Erin Haskell’s hats aren’t for wallflowers. Women who wear her creations, adorned with sweeping feathers, light-reflecting crystals and delicate lace, will stand out in a crowd and should be prepared to be approached with compliments and curious inquiries of “where did you get that?”
Since the 29-year-old Spokane marketing specialist-turned-interior designer launched her boutique, Olive + Boone Custom Millinery, about a year ago, her retro-inspired yet modern and thoughtfully designed headwear has been — quite literally — turning heads across the Inland Northwest and beyond.

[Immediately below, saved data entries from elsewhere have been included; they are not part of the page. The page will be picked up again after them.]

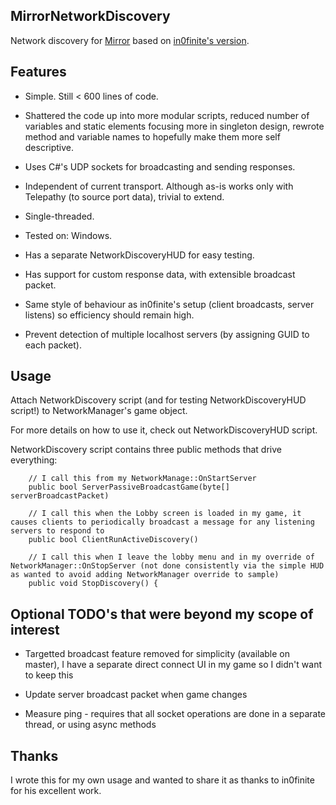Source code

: 
## MirrorNetworkDiscovery

Network discovery for [Mirror](https://github.com/vis2k/Mirror) based on [in0finite's version](https://github.com/in0finite/MirrorNetworkDiscovery).

## Features

- Simple. Still < 600 lines of code.

- Shattered the code up into more modular scripts, reduced number of variables and static elements focusing more in singleton design, rewrote method and variable names to hopefully make them more self descriptive.

- Uses C#'s UDP sockets for broadcasting and sending responses.

- Independent of current transport. Although as-is works only with Telepathy (to source port data), trivial to extend.

- Single-threaded.

- Tested on: Windows.

- Has a separate NetworkDiscoveryHUD for easy testing.

- Has support for custom response data, with extensible broadcast packet.

- Same style of behaviour as in0finite's setup (client broadcasts, server listens) so efficiency should remain high.

- Prevent detection of multiple localhost servers (by assigning GUID to each packet).

## Usage

Attach NetworkDiscovery script (and for testing NetworkDiscoveryHUD script!) to NetworkManager's game object.

For more details on how to use it, check out NetworkDiscoveryHUD script.

NetworkDiscovery script contains three public methods that drive everything:
        
	    // I call this from my NetworkManage::OnStartServer
        public bool ServerPassiveBroadcastGame(byte[] serverBroadcastPacket)
		
	    // I call this when the Lobby screen is loaded in my game, it causes clients to periodically broadcast a message for any listening servers to respond to
        public bool ClientRunActiveDiscovery()
		
	    // I call this when I leave the lobby menu and in my override of NetworkManager::OnStopServer (not done consistently via the simple HUD as wanted to avoid adding NetworkManager override to sample)
        public void StopDiscovery() {

## Optional TODO's that were beyond my scope of interest

- Targetted broadcast feature removed for simplicity (available on master), I have a separate direct connect UI in my game so I didn't want to keep this

- Update server broadcast packet when game changes

- Measure ping - requires that all socket operations are done in a separate thread, or using async methods

## Thanks

I wrote this for my own usage and wanted to share it as thanks to in0finite for his excellent work.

On a muggy late summer evening, a contemporary, stark white room on the first floor of a brick building tucked off Browne Street in downtown Spokane is packed with high-heeled women and dress-shirted men, all crowding around a long black stage running through the room.
As heavy bass beats start thumping out of speakers on either side of the stage, a lanky model wearing a beige trench coat steps out from behind a wall and saunters down the runway with purpose. All eyes are on the small, structured oval-shaped pillbox hat perched on her pixie-styled brunette hair that doesn’t move an inch as she marches in towering platform heels.
More trench-coated models emerge, each wearing similarly shaped yet entirely unique headpieces. Some are bright and bold while others are neutral beiges and grays; a few feature large, stiff bows while others are unadorned.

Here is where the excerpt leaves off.